I am on vacation. Just a short one - a long weekend in Ottawa, the capital of Canada. This morning, after a coffee at Bridgehead (a truly great coffee shop, by the way) and before skating on the Rideau Canal (the purpose of my visit) I stopped in at Chapters, one of the large chain bookstores here in Canada. I found the fiction section and saw they had three copies of my novel, The Last River Child on the shelf. Since I was feeling confident this morning I approached a salesperson, introduced myself and offered to autograph the copies. I don't do this as often as I probably should. Mostly because I don't usually feel confident enough to. But every time I do manage to work up the nerve the exact same thing happens, and I am always amazed.

Take this morning for instance: the sales woman was thrilled to meet me, she introduced me to a few of her coworkers, found me a nice pen to sign with and put a few of those fancy stickers that say "signed by the author" on the cover of my book. Did you spot it? The thing that always amazes me? No one has asked me yet to prove that I am Lori Ann Bloomfield. They just take my word for it that I am the author.

This amazes me. Truly. It makes me want to pretend to be all sorts of people and do all sorts of things. I mean, how much could a person get away with? If they had the nerve. Which I don't. But I enjoy dreaming about it.

2 comments:

Anonymous said...

Ha! I love this!

On a related note, I sometimes have to fight the urge to take a book to the sales desk and tell people, "I know this author." Because that would make me truly pathetic.

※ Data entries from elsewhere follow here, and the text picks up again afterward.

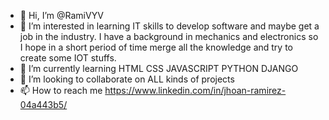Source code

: - 👋 Hi, I’m @RamiVYV
- 👀 I’m interested in learning IT skills to develop software and maybe get a job in the industry. I have a background in mechanics and electronics so I hope in a short period of time merge all the knowledge and try to create some IOT stuffs.   
- 🌱 I’m currently learning HTML CSS JAVASCRIPT PYTHON DJANGO
- 💞️ I’m looking to collaborate on ALL kinds of projects
- 📫 How to reach me https://www.linkedin.com/in/jhoan-ramirez-04a443b5/

<!---
RamiVYV/RamiVYV is a ✨ special ✨ repository because its `README.md` (this file) appears on your GitHub profile.
You can click the Preview link to take a look at your changes.
--->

I do confess, though, that there are a few authors through whose work I judge every bookstore and library I drop into. If I have the time, I browse the shelves or the catalogue for their work, and if the library or bookstore has the book, they pass. It's a pretty absurd thing to do, but I've had some fun with it. It's amazing sometimes where things turn up. One of my first writing mentors, I found a very early and out-of-print copy of his poetry (which didn't have a large press run to begin with) sitting on the shelf in a little used book store several hours north of where he lived. I bought the book. The guy I wrote my masters thesis on, I actually photograph copies of his books on particularly foreign shelves. I recently came across an early reprint (and a British edition, at that) of his first book, a collection of short stories, on the shelf in a little mall bookstore here in Abu Dhabi, which is awfully far afield from his hometown in southern Alabama or his current home in Oxford, MS. And sure enough, I borrowed my wife's camera phone and snapped a pic of it. And then I bought it.

Maybe I should have claimed to be him. :)

firstlinefiction said...

I have criteria for judging bookstores as well, but not nearly as organized as yours. Though your story did give me a flashback to when I was a little kid I had this madcap way of judging dictionaries - if the dictionary had the word "kaleidoscope", it passed my test and was deemed good. But otherwise it flunked (and clearly whoever was responsible for compiling this sad excuse for a dictionary was not a Beatles fan). I have no idea where I got this from - I was an odd kid. And I grew up in the sort of place that found words like kaleidoscope deeply suspicious and tried to keep them out of the hands of children.